On Friday 13 November 2009, Grant Likely wrote:
> I'm concerned about the approach taken here.  As I understand it, the
> PWM signals are very similar to GPIOs in that each PWM device controls
> an external signal line, just like GPIO lines.

PWM is not GPIO, and doesn't fit into a GPIO framework.

Since *everything* boils down to one or more signal lines,
your argument leads directly to Linux having no native
hardware interface except GPIOs.  Not ... practical. ;)



> The difference being 
> that PWMs cannot do input, and has additional capabilities (can be
> programmed with a signal; not just on/off/tristate)

If you want to combine PWM with something else ... timers would
be a better target.  They're both fundamentally about periodic
phenomena.  And quite a lot of timers support PWM output modes...

(A generic interface to hardware timers is lacking, too.)
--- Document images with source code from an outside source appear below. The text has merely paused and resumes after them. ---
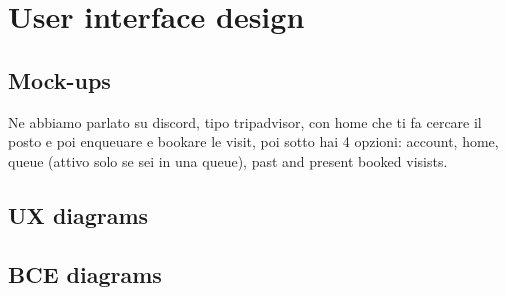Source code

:\section{User interface design}
\label{sect:userinterfacedesign}

\subsection{Mock-ups}
\label{subsect:mockups}

Ne abbiamo parlato su discord, tipo tripadvisor, con home che ti fa cercare il posto e poi enqueuare e bookare le visit, poi sotto hai 4 opzioni: account, home, queue (attivo solo se sei in una queue), past and present booked visists.

\subsection{UX diagrams}
\label{subsect:userexpirience}

\subsection{BCE diagrams}
\label{subsect:BCEdiagrams}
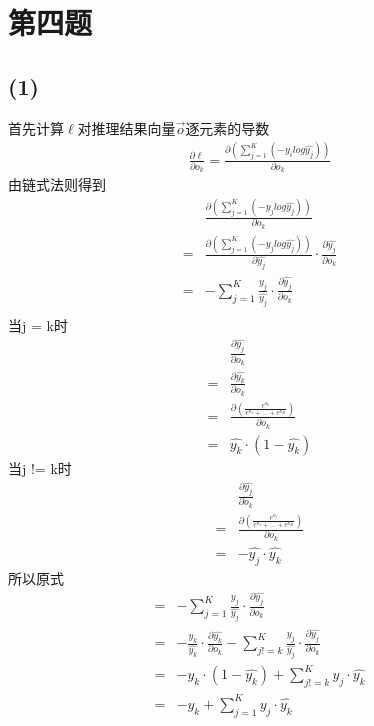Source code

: \documentclass[12pt,a4paper]{article}
\begin{document}
\section{第四题}
\subsection*{(1)}
首先计算$\ell$对推理结果向量$\vec{o}$逐元素的导数
\begin{align*}
    \frac{\partial \ell}{\partial o_k} = \frac{\partial (\sum_{j = 1}^{K}(-y_ilog\hat{y_j}))}{\partial o_k}
\end{align*}
由链式法则得到
\begin{align*}
      & \frac{\partial (\sum_{j = 1}^{K}(-y_jlog\hat{y_j}))}{\partial o_k}                                                    \\
    = & \frac{\partial (\sum_{j = 1}^{K}(-y_jlog\hat{y_j}))}{\partial \hat{y_j}}\cdot \frac{\partial \hat{y_j}}{\partial o_k} \\
    = & -\sum_{j = 1}^{K}\frac{y_j}{\hat{y_j}}\cdot \frac{\partial \hat{y_j}}{\partial o_k}                                   \\
\end{align*}
当j = k时\\
\begin{align*}
      & \frac{\partial \hat{y_j}}{\partial o_k}                             \\
    = & \frac{\partial \hat{y_k}}{\partial o_k}                             \\
    = & \frac{\partial (\frac{e^{o_k}}{e^{o_1}+...+e^{o_K}})}{\partial o_k} \\
    = & \hat{y_k}\cdot (1-\hat{y_k})
\end{align*}
当j != k时\\
\begin{align*}
      & \frac{\partial \hat{y_j}}{\partial o_k}                             \\
    = & \frac{\partial (\frac{e^{o_j}}{e^{o_1}+...+e^{o_K}})}{\partial o_k} \\
    = & -\hat{y_j}\cdot\hat{y_k}
\end{align*}
所以原式
\begin{align*}
    = & -\sum_{j = 1}^{K}\frac{y_j}{\hat{y_j}}\cdot \frac{\partial \hat{y_j}}{\partial o_k}                                                                    \\
    = & -\frac{y_k}{\hat{y_k}}\cdot\frac{\partial \hat{y_k}}{\partial o_k}-\sum_{j != k}^{K}\frac{y_j}{\hat{y_j}}\cdot \frac{\partial \hat{y_j}}{\partial o_k} \\
    = & -y_k\cdot(1-\hat{y_k})+\sum_{j != k}^{K}{y_j}\cdot \hat{y_k}                                                                                           \\
    = & -y_k+\sum_{j = 1}^{K}{y_j}\cdot \hat{y_k}                                                                                                              \\
\end{align*}
\end{document}
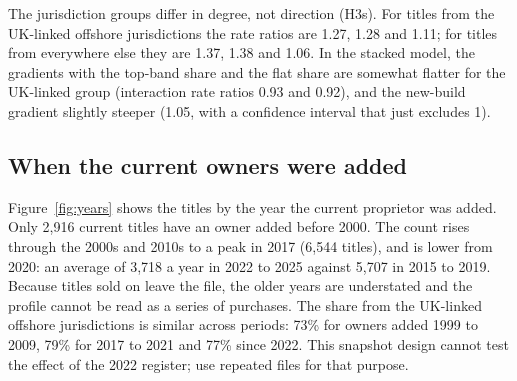 \documentclass[11pt,a4paper]{article}
\begin{document}
\begin{table}[tbp]\centering\footnotesize\caption{Overseas-company titles per dwelling and the housing stock of the LSOA: incidence rate ratios per 10 percentage points [95\% CI]. PPML with district fixed effects (district by jurisdiction group in the interaction model), offset log dwellings, standard errors clustered by district. Univariate: each share alone. UK-linked and Elsewhere: titles from those jurisdiction groups only. Interaction: ratio of the UK-linked to the Elsewhere gradient in a stacked model. Districts with no titles in a group drop out of that model.}\label{tab:main}\end{table}

The jurisdiction groups differ in degree, not direction (H3s). For titles from the UK-linked offshore jurisdictions the rate ratios are 1.27, 1.28 and 1.11; for titles from everywhere else they are 1.37, 1.38 and 1.06. In the stacked model, the gradients with the top-band share and the flat share are somewhat flatter for the UK-linked group (interaction rate ratios 0.93 and 0.92), and the new-build gradient slightly steeper (1.05, with a confidence interval that just excludes 1).

\subsection{When the current owners were added}
Figure~\ref{fig:years} shows the titles by the year the current proprietor was added. Only 2,916 current titles have an owner added before 2000. The count rises through the 2000s and 2010s to a peak in 2017 (6,544 titles), and is lower from 2020: an average of 3,718 a year in 2022 to 2025 against 5,707 in 2015 to 2019. Because titles sold on leave the file, the older years are understated and the profile cannot be read as a series of purchases. The share from the UK-linked offshore jurisdictions is similar across periods: 73\% for owners added 1999 to 2009, 79\% for 2017 to 2021 and 77\% since 2022. This snapshot design cannot test the effect of the 2022 register; \citet{collin2025} use repeated files for that purpose.
\end{document}
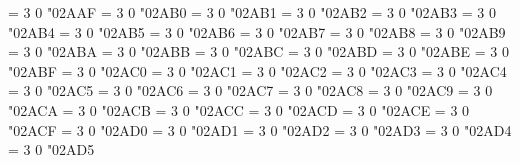 \Umathchardef\preceq = 3 0 "02AAF %
\Umathchardef\succeq = 3 0 "02AB0 %
\Umathchardef\precneq = 3 0 "02AB1 %
\Umathchardef\succneq = 3 0 "02AB2 %
\Umathchardef\preceqq = 3 0 "02AB3 %
\Umathchardef\succeqq = 3 0 "02AB4 %
\Umathchardef\precneqq = 3 0 "02AB5 %
\Umathchardef\succneqq = 3 0 "02AB6 %
\Umathchardef\precapprox = 3 0 "02AB7 %
\Umathchardef\succapprox = 3 0 "02AB8 %
\Umathchardef\precnapprox = 3 0 "02AB9 %
\Umathchardef\succnapprox = 3 0 "02ABA %
\Umathchardef\Prec = 3 0 "02ABB %
\Umathchardef\Succ = 3 0 "02ABC %
\Umathchardef\subsetdot = 3 0 "02ABD %
\Umathchardef\supsetdot = 3 0 "02ABE %
\Umathchardef\subsetplus = 3 0 "02ABF %
\Umathchardef\supsetplus = 3 0 "02AC0 %
\Umathchardef\submult = 3 0 "02AC1 %
\Umathchardef\supmult = 3 0 "02AC2 %
\Umathchardef\subedot = 3 0 "02AC3 %
\Umathchardef\supedot = 3 0 "02AC4 %
\Umathchardef\subseteqq = 3 0 "02AC5 %
\Umathchardef\supseteqq = 3 0 "02AC6 %
\Umathchardef\subsim = 3 0 "02AC7 %
\Umathchardef\supsim = 3 0 "02AC8 %
\Umathchardef\subsetapprox = 3 0 "02AC9 %
\Umathchardef\supsetapprox = 3 0 "02ACA %
\Umathchardef\subsetneqq = 3 0 "02ACB %
\Umathchardef\supsetneqq = 3 0 "02ACC %
\Umathchardef\lsqhook = 3 0 "02ACD %
\Umathchardef\rsqhook = 3 0 "02ACE %
\Umathchardef\csub = 3 0 "02ACF %
\Umathchardef\csup = 3 0 "02AD0 %
\Umathchardef\csube = 3 0 "02AD1 %
\Umathchardef\csupe = 3 0 "02AD2 %
\Umathchardef\subsup = 3 0 "02AD3 %
\Umathchardef\supsub = 3 0 "02AD4 %
\Umathchardef\subsub = 3 0 "02AD5 %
> What is the reason for bringing in an entirely new framework instead
> of extending the GPIO API or gpiolib?  I'm not too excited about
> having two entirely different frameworks for what basically boils down
> to "numbered signal pins".

You seem to mis-understand what PWM is all about, then.
The whole point of a PWM is to set up a periodic activity
that will run without CPU intervention.

GPIOs, on the other hand, are packaged for manual bit
twiddling.  While it's possible to create low-speed
implementations of serial protocols using GPIOs (like
2-wire/I2C, one-wire, and various SPI variants), those
are explicitly the high-overhead (and low performance)
substitutes, to be used only when native hardware isn't
available (or is broken etc).

For example you won't often get 40 Mbit/sec SPI if you
are bitbanging over GPIOs ... and if you do, it won't
leave much CPU horsepower for much of anything else.